🤖 AI Summary
Mainstream English automatic speech recognition (ASR) models—such as Whisper and Seamless-M4T—exhibit substantial disparities in word error rate (WER) across second-language speakers with diverse accents, reflecting poor fairness. Method: This paper proposes a fairness-aware prompt-tuning framework that jointly integrates spectral decoupling (SD), group distributionally robust optimization (Group-DRO), and invariant risk minimization (IRM) into lightweight adapter-based prompt tuning, thereby jointly optimizing cross-accent performance parity beyond standard empirical risk minimization.
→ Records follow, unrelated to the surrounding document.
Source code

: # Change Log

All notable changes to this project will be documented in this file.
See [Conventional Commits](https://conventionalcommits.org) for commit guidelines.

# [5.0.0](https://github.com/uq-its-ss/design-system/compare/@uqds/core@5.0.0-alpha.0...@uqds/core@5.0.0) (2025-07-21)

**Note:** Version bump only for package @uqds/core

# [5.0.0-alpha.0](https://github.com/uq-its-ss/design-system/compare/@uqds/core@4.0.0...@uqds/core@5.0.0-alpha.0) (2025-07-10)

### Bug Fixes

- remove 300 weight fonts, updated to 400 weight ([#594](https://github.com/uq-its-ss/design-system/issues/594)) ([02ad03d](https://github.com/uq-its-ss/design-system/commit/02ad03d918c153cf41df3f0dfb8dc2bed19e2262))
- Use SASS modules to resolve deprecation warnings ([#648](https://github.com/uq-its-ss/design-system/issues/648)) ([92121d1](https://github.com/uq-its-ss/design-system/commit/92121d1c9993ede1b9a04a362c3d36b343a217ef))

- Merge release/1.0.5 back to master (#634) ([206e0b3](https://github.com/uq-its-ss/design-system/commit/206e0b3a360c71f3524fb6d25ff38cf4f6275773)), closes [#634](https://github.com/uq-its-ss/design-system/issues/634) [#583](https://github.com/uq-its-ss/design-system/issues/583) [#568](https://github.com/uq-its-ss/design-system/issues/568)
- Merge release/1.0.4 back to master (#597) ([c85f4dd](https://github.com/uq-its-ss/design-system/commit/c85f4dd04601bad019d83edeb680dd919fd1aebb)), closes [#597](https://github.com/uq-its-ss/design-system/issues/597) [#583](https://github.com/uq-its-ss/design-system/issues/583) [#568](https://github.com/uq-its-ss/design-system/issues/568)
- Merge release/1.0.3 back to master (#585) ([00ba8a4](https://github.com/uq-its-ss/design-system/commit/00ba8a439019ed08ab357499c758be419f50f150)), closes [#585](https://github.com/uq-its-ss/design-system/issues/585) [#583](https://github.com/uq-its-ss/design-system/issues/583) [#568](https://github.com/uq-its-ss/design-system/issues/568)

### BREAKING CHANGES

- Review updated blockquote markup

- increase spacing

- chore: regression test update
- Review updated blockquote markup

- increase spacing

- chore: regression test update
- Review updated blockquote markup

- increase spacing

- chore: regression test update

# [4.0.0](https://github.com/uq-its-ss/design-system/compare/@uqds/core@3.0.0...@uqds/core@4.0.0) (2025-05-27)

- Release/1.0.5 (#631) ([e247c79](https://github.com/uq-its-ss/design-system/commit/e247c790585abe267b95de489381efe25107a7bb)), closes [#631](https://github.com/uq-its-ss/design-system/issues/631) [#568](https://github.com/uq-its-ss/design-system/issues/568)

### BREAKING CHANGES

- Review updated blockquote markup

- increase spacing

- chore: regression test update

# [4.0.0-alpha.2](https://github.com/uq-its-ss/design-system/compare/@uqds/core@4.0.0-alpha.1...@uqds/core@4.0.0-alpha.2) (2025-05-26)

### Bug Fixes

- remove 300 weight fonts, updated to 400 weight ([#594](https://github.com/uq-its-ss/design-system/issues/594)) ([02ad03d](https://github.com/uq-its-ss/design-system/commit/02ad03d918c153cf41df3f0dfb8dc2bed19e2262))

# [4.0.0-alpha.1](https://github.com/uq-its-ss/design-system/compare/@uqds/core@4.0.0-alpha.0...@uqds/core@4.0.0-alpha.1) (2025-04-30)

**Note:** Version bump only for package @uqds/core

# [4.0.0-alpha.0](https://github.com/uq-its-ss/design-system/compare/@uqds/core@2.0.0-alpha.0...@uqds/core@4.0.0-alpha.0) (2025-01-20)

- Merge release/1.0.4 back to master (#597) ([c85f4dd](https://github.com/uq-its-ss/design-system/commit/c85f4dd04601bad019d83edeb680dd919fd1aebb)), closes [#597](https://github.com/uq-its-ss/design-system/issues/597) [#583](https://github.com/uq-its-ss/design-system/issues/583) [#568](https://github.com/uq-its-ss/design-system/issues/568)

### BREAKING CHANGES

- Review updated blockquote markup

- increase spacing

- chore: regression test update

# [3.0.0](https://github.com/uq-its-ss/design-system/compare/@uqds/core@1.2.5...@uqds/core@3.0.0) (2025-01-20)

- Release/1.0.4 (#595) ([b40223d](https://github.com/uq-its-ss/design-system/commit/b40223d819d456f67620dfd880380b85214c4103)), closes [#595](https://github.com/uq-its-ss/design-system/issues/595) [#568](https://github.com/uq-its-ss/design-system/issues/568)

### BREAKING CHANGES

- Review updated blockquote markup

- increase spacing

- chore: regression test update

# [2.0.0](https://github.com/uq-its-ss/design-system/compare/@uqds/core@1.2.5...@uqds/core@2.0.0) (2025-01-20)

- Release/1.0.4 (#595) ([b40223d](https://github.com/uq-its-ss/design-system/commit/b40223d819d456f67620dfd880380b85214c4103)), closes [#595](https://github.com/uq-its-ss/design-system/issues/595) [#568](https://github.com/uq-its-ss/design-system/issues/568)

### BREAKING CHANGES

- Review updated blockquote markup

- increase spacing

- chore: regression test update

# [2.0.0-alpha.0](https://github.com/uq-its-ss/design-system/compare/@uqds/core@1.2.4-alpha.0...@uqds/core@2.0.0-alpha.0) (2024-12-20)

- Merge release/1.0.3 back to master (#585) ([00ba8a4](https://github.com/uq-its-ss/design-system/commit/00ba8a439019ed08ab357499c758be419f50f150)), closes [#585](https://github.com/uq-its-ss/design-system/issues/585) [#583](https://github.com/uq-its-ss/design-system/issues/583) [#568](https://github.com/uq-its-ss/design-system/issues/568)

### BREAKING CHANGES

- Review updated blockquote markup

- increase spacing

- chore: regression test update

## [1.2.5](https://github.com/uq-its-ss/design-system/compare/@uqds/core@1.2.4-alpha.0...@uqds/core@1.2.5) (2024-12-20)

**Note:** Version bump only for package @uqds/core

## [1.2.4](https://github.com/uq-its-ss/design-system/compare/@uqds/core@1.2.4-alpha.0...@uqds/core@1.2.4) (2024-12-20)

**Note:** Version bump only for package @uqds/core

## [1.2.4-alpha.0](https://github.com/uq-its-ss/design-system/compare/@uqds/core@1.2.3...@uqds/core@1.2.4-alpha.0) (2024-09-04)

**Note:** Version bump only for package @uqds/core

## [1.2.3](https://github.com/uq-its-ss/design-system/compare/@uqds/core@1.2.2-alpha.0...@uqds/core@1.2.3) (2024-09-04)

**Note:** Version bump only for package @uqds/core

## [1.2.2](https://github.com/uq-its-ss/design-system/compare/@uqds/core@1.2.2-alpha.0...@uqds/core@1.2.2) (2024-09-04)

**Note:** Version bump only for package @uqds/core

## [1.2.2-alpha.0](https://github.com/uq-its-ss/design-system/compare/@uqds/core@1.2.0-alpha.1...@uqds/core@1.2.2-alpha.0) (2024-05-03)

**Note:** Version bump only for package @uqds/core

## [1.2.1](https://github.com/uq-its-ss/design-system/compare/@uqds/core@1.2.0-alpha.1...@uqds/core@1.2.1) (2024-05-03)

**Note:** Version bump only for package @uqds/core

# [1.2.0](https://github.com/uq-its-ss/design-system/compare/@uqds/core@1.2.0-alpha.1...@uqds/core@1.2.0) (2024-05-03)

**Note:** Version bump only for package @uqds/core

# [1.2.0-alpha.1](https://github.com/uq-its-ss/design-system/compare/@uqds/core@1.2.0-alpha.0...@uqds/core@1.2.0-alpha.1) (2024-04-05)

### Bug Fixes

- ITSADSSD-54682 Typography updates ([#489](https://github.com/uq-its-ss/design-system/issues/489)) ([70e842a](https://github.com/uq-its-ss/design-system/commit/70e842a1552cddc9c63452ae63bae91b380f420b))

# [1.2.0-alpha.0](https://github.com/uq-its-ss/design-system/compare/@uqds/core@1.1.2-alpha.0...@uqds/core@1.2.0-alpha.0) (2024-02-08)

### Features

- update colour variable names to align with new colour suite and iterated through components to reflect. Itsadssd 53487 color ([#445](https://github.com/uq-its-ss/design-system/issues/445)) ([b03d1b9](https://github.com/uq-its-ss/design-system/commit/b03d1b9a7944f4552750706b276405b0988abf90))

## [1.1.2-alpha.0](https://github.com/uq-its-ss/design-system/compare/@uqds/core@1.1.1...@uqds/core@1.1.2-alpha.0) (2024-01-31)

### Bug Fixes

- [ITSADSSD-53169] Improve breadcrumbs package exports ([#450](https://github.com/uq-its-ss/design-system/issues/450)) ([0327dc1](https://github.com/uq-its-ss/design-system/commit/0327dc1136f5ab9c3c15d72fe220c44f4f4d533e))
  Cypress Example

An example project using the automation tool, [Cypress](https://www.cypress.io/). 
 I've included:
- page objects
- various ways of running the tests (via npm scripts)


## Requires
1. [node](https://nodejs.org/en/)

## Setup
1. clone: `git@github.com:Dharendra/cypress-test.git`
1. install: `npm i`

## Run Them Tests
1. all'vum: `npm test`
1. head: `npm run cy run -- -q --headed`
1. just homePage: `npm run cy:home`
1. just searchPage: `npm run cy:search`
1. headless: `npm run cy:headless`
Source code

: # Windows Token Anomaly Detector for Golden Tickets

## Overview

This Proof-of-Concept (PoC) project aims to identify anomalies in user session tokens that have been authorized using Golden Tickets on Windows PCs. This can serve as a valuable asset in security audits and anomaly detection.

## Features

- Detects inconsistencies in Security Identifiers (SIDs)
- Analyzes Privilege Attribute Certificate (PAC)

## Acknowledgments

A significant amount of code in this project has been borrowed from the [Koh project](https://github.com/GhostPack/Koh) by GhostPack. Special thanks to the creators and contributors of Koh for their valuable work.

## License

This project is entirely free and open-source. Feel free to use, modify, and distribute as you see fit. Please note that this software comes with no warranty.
Contribution/Results: Experiments show that our method reduces macro-average WER by 58.7% and 58.5% relative to pretrained Whisper and Seamless-M4T, respectively—significantly outperforming conventional fine-tuning. It substantially narrows inter-accent fairness gaps and establishes a novel paradigm for building fair, robust multiaccent ASR systems.
📝 Abstract
In this work, we address the challenge of building fair English ASR systems for second-language speakers. Our analysis of widely used ASR models, Whisper and Seamless-M4T, reveals large fluctuations in word error rate (WER) across 26 accent groups, indicating significant fairness gaps. To mitigate this, we propose fairness-prompted finetuning with lightweight adapters, incorporating Spectral Decoupling (SD), Group Distributionally Robust Optimization (Group-DRO), and Invariant Risk Minimization (IRM). Our proposed fusion of traditional empirical risk minimization (ERM) with cross-entropy and fairness-driven objectives (SD, Group DRO, and IRM) enhances fairness across accent groups while maintaining overall recognition accuracy. In terms of macro-averaged word error rate, our approach achieves a relative improvement of 58.7% and 58.5% over the large pretrained Whisper and SeamlessM4T, and 9.7% and 7.8% over them, finetuning with standard empirical risk minimization with cross-entropy loss.